## What is expected
From the records that follow, copy every line that contains the word "choice".

## Input data
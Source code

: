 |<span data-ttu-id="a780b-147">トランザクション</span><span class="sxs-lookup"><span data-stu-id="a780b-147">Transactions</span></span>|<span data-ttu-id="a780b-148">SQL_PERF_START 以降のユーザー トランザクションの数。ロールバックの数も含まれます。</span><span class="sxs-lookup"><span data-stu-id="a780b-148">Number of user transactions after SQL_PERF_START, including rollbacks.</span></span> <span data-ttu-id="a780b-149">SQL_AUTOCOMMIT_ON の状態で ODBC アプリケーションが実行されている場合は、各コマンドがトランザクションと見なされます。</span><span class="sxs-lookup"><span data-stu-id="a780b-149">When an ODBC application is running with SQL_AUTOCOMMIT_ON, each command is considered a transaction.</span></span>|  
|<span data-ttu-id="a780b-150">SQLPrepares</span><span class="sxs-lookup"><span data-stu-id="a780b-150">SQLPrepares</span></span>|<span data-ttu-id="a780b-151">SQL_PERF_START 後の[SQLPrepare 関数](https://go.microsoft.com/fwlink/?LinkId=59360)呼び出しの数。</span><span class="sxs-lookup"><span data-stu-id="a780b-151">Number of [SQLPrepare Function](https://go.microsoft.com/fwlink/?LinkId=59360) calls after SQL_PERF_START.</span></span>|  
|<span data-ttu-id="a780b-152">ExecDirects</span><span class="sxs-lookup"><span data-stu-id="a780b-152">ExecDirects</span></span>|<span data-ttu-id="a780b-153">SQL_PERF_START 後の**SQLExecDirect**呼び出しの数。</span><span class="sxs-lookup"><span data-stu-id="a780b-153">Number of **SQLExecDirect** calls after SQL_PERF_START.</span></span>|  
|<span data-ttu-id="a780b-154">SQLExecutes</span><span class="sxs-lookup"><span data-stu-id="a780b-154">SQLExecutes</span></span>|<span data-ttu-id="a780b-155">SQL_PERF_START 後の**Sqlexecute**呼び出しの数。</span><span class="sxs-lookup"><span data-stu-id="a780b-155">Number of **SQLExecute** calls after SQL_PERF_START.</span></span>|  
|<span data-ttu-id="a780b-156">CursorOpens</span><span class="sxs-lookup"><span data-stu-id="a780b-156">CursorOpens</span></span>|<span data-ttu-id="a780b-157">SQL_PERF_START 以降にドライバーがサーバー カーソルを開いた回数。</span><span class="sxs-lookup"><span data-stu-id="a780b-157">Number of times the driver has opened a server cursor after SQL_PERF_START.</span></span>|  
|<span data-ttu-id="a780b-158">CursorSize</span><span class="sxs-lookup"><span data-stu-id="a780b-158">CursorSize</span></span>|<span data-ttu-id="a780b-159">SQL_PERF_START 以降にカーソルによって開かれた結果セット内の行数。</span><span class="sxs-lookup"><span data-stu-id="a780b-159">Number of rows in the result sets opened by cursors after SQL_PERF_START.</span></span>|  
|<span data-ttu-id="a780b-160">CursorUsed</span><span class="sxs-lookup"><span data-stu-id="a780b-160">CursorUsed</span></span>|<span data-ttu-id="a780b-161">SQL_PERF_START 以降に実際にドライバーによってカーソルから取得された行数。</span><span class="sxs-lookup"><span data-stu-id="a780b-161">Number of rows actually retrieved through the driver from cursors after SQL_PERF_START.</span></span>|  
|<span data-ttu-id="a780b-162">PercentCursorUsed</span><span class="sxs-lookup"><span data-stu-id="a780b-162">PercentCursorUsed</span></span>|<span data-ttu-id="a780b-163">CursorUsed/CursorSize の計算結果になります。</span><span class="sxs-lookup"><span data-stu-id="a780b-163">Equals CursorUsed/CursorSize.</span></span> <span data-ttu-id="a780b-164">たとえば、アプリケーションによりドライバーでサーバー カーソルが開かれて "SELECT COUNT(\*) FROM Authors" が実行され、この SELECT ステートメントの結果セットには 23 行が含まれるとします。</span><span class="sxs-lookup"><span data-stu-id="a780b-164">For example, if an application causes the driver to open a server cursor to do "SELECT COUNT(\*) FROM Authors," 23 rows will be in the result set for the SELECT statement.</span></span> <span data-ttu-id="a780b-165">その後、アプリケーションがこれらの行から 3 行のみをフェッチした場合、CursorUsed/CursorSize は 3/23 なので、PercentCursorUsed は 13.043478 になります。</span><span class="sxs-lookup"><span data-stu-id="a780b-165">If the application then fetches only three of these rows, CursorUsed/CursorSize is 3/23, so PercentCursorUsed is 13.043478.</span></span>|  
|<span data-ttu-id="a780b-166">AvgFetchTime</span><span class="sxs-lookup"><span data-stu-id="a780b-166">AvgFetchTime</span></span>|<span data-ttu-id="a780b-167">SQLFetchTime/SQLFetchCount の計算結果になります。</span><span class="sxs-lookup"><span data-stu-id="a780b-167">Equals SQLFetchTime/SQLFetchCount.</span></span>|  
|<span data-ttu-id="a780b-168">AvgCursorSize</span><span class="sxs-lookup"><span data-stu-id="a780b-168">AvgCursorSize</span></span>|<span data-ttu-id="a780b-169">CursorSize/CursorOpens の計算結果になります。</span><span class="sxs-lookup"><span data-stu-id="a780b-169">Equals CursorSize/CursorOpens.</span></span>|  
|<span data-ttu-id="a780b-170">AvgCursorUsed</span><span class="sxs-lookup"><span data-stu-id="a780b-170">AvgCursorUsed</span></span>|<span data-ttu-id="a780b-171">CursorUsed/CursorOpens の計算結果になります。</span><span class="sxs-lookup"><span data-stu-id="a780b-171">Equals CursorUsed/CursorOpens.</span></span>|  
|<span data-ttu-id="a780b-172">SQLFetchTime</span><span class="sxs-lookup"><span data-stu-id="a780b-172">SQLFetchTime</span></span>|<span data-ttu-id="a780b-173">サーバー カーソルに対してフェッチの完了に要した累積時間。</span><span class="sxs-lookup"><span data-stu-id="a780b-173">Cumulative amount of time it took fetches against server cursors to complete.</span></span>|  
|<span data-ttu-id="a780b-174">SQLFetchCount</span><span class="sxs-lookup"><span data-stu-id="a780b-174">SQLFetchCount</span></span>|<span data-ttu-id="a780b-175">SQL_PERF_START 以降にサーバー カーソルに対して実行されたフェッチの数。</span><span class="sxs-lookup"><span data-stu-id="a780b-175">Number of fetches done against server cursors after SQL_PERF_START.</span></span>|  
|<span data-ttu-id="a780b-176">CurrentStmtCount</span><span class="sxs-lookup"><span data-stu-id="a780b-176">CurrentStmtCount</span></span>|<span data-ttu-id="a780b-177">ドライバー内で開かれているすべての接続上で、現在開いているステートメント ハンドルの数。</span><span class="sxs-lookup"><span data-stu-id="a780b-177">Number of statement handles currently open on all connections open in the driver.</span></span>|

* * *

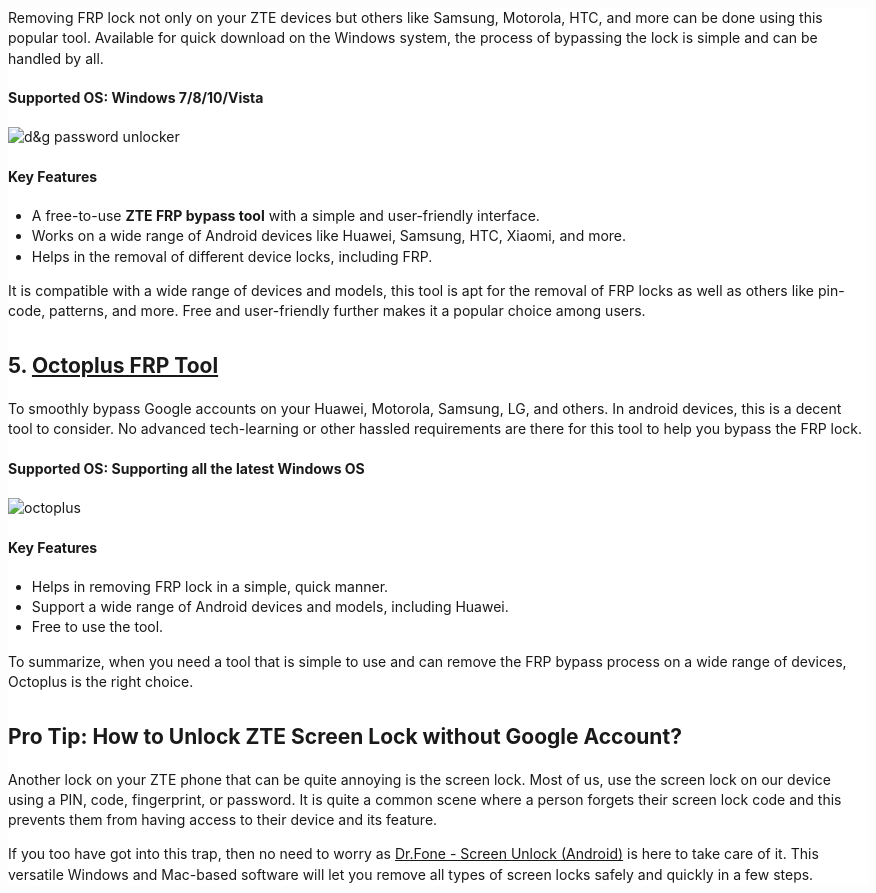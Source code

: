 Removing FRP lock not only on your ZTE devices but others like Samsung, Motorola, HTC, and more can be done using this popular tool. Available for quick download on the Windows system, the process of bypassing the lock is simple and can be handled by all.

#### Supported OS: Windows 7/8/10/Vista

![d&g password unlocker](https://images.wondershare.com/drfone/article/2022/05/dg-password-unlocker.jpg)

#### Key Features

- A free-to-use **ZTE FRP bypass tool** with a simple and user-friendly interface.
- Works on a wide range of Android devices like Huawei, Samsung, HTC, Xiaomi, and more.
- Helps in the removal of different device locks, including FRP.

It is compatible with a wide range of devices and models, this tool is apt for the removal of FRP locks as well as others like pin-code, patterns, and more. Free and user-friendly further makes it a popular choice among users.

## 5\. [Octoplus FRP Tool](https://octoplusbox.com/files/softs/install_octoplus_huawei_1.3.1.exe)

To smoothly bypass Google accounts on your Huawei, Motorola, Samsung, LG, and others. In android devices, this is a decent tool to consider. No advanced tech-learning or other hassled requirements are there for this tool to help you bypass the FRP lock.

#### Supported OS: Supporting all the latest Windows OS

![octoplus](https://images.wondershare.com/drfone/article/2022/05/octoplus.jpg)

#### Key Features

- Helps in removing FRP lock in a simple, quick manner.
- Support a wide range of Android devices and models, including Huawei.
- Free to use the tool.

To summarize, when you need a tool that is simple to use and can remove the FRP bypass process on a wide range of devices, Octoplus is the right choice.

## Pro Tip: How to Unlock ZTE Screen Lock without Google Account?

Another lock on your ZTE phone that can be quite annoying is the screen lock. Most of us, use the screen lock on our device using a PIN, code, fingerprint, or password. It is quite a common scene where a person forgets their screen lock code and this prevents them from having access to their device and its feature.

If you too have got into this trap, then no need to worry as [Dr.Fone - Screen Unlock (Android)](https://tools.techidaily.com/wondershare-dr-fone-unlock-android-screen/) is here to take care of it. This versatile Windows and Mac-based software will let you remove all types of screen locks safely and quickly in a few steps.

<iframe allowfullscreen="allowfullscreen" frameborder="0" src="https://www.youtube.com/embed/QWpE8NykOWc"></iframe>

* * *

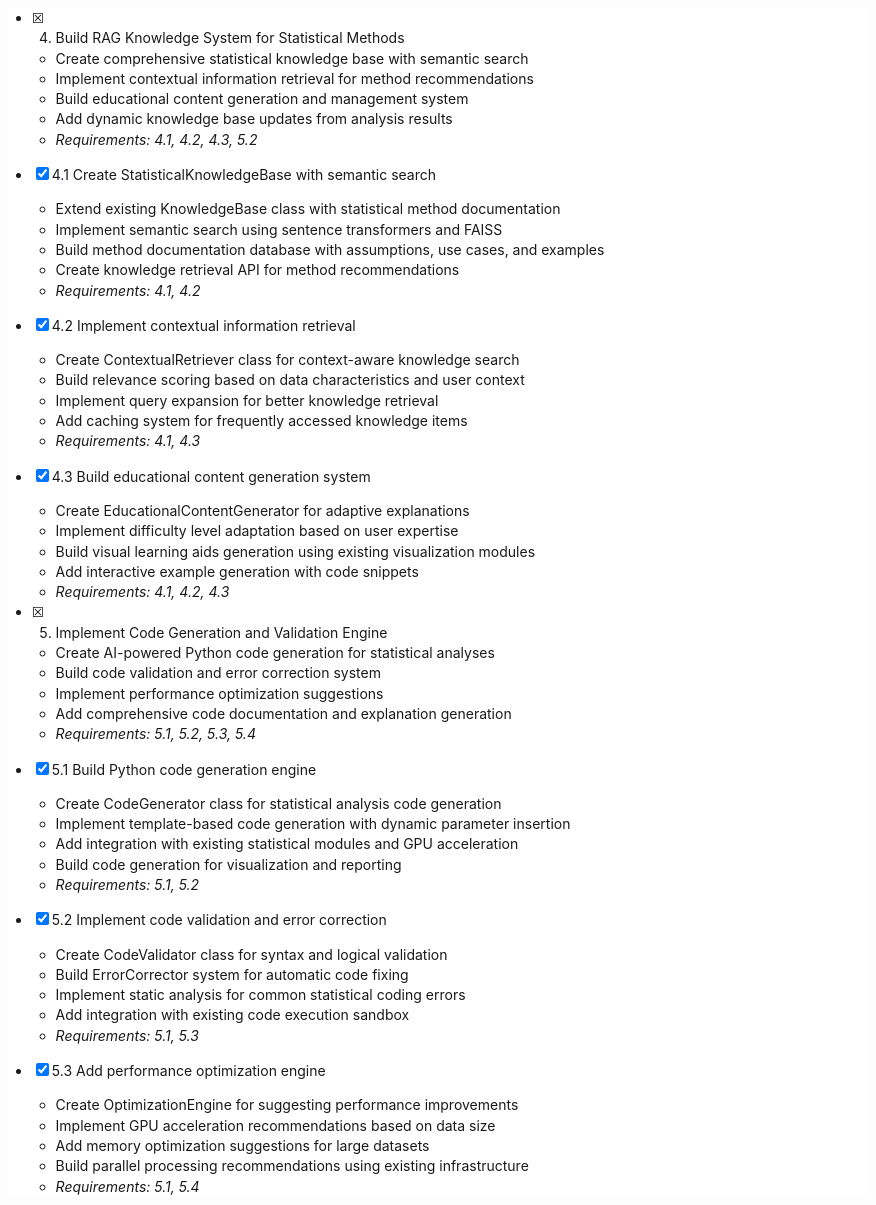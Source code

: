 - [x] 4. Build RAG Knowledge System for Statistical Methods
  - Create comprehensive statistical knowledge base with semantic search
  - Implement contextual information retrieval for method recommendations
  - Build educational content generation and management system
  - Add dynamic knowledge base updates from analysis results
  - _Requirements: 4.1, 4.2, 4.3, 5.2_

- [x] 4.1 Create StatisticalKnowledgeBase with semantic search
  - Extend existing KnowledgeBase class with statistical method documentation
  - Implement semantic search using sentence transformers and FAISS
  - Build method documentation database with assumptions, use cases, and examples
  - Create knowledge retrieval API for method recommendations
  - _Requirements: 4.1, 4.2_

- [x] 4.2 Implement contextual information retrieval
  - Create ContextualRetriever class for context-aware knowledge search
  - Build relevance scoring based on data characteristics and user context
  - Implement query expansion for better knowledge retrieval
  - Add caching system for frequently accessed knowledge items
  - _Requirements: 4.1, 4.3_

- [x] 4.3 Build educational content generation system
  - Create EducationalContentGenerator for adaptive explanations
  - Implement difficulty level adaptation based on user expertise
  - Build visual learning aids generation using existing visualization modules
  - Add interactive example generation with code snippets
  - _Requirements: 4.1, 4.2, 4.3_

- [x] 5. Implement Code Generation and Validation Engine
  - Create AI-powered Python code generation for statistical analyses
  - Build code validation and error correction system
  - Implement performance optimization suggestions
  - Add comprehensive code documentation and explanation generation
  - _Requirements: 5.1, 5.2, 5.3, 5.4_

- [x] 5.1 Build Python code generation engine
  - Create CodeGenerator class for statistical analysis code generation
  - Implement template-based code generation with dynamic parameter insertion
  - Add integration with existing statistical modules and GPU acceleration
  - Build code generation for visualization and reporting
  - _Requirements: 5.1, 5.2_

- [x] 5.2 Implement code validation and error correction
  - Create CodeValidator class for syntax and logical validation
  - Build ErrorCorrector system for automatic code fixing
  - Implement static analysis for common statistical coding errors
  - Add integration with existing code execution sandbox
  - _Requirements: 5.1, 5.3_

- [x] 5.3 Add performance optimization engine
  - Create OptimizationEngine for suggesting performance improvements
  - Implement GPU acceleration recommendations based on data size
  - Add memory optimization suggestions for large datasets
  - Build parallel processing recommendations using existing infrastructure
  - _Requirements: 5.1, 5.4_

## Task answer
It is compatible with a wide range of devices and models, this tool is apt for the removal of FRP locks as well as others like pin-code, patterns, and more. Free and user-friendly further makes it a popular choice among users.
To summarize, when you need a tool that is simple to use and can remove the FRP bypass process on a wide range of devices, Octoplus is the right choice.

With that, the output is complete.